Geçen hafta Akademiye Özgürlük Çalıştayı vesilesiyle üniversitelerde yaşanan muhtelif hak ihlalinden söz eden bir yazı yazmıştım. Öğrencilerin ve akademik personelin sokulduğu yeni bir cendere olarak sosyal medya paylaşımlarını anmıştım orada. Kulağıma gelenler, kapısında tabela bulunmasa da üniversite yönetimlerinin neredeyse ‘Twitter istihbarat’, ‘Facebook takip’ nevi birimler kurduğunu işaret ediyordu. Sonrasında farklı türde hak ihlaline dair çok ‘mektup’ aldım. Kimi hikâyeler benim hayali birimin teçhizat zenginliğini ürkütücü biçimde ortaya koyuyordu.

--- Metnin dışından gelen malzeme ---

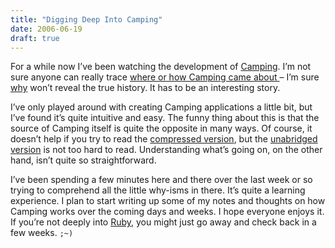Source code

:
 ```yaml
---
title: "Digging Deep Into Camping"
date: 2006-06-19
draft: true
---
```


For a while now I’ve been watching the development of [Camping](https://web.archive.org/web/20060718205610/http://camping.rubyforge.org/files/README.html). I’m not sure anyone can really trace [where or how Camping came about ](https://web.archive.org/web/20060718205610/http://redhanded.hobix.com/bits/campingAMicroframework.html)– I’m sure [why](https://web.archive.org/web/20060718205610/http://whytheluckystiff.net/) won’t reveal the true history. It has to be an interesting story. 

I’ve only played around with creating Camping applications a little bit, but I’ve found it’s quite intuitive and easy. The funny thing about this is that the source of Camping itself is quite the opposite in many ways. Of course, it doesn’t help if you try to read the [compressed version](https://web.archive.org/web/20060718205610/http://code.whytheluckystiff.net/camping/browser/trunk/lib/camping.rb), but the [unabridged version](https://web.archive.org/web/20060718205610/http://code.whytheluckystiff.net/camping/browser/trunk/lib/camping-unabridged.rb) is not too hard to read. Understanding what’s going on, on the other hand, isn’t quite so straightforward.

I’ve been spending a few minutes here and there over the last week or so trying to comprehend all the little why-isms in there. It’s quite a learning experience. I plan to start writing up some of my notes and thoughts on how Camping works over the coming days and weeks. I hope everyone enjoys it. If you’re not deeply into [Ruby](https://web.archive.org/web/20060718205610/http://ruby-lang.org/en/), you might just go away and check back in a few weeks. `;~)`
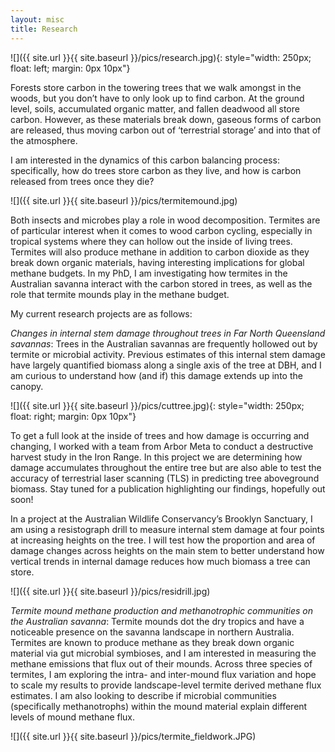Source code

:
 ```yaml
---
layout: misc
title: Research
---
```

![]({{ site.url }}{{ site.baseurl }}/pics/research.jpg){: style="width: 250px; float: left; margin: 0px 10px"}


Forests store carbon in the towering trees that we walk amongst in the woods, but you don’t have to only look up to find carbon. At the ground level, soils, accumulated organic matter, and fallen deadwood all store carbon. However, as these materials break down, gaseous forms of carbon are released, thus moving carbon out of ‘terrestrial storage’ and into that of the atmosphere.

I am interested in the dynamics of this carbon balancing process: specifically, how do trees store carbon as they live, and how is carbon released from trees once they die? 

![]({{ site.url }}{{ site.baseurl }}/pics/termitemound.jpg)

Both insects and microbes play a role in wood decomposition. Termites are of particular interest when it comes to wood carbon cycling, especially in tropical systems where they can hollow out the inside of living trees. Termites will also produce methane in addition to carbon dioxide as they break down organic materials, having interesting implications for global methane budgets. In my PhD, I am investigating how termites in the Australian savanna interact with the carbon stored in trees, as well as the role that termite mounds play in the methane budget.

My current research projects are as follows:

*Changes in internal stem damage throughout trees in Far North Queensland savannas*: Trees in the Australian savannas are frequently hollowed out by termite or microbial activity. Previous estimates of this internal stem damage have largely quantified biomass along a single axis of the tree at DBH, and I am curious to understand how (and if) this damage extends up into the canopy.

![]({{ site.url }}{{ site.baseurl }}/pics/cuttree.jpg){: style="width: 250px; float: right; margin: 0px 10px"}

To get a full look at the inside of trees and how damage is occurring and changing, I worked with a team from Arbor Meta to conduct a destructive harvest study in the Iron Range. In this project we are determining how damage accumulates throughout the entire tree but are also able to test the accuracy of terrestrial laser scanning (TLS) in predicting tree aboveground biomass. Stay tuned for a publication highlighting our findings, hopefully out soon! 

In a project at the Australian Wildlife Conservancy’s Brooklyn Sanctuary, I am using a resistograph drill to measure internal stem damage at four points at increasing heights on the tree. I will test how the proportion and area of damage changes across heights on the main stem to better understand how vertical trends in internal damage reduces how much biomass a tree can store.

![]({{ site.url }}{{ site.baseurl }}/pics/residrill.jpg)

*Termite mound methane production and methanotrophic communities on the Australian savanna*: Termite mounds dot the dry tropics and have a noticeable presence on the savanna landscape in northern Australia. Termites are known to produce methane as they break down organic material via gut microbial symbioses, and I am interested in measuring the methane emissions that flux out of their mounds. Across three species of termites, I am exploring the intra- and inter-mound flux variation and hope to scale my results to provide landscape-level termite derived methane flux estimates. I am also looking to describe if microbial communities (specifically methanotrophs) within the mound material explain different levels of mound methane flux.

![]({{ site.url }}{{ site.baseurl }}/pics/termite_fieldwork.JPG)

Bir kere uzun uzun derdini anlatanların neredeyse tamamı ne üniversitenin, ne kendi adının yayımlanmasını istiyordu haklı olarak. Hiçbiri münferit vaka olmadığından akademide kalmak isteyenler başka bir üniversitede iş bulamamaktan endişe ediyordu. Öğrencilerin çekincesi de net: Burs kaybetmek, soruşturma açılması, sınıfta bırakılmak, en hafif haliyle ‘hocanın takması’... Kim itiraz edebilir ki! Daha soyut bir yazı yazmak pahasına isim vermeyeceğim.
En ‘ileri’ vaka
Sadece şu hikâye bile, üniversitelerin öğrencilerini sosyal medyada nasıl takip ettiğinin ürkütücü kanıtı. Açılıp sonuçlanmış bir soruşturma olmasıyla da ‘ileri’ bir örnek bu; tuhaf bir bilişim davası.
AA olarak anacağım öğrenci, Ankara’da bir özel üniversitenin son sınıfında. İki yıldan uzun bir süredir Twitter kullanıcısı. Fakat orada da ne adı-soyadı, ne okulu belli; takma bir isim kullanıyor.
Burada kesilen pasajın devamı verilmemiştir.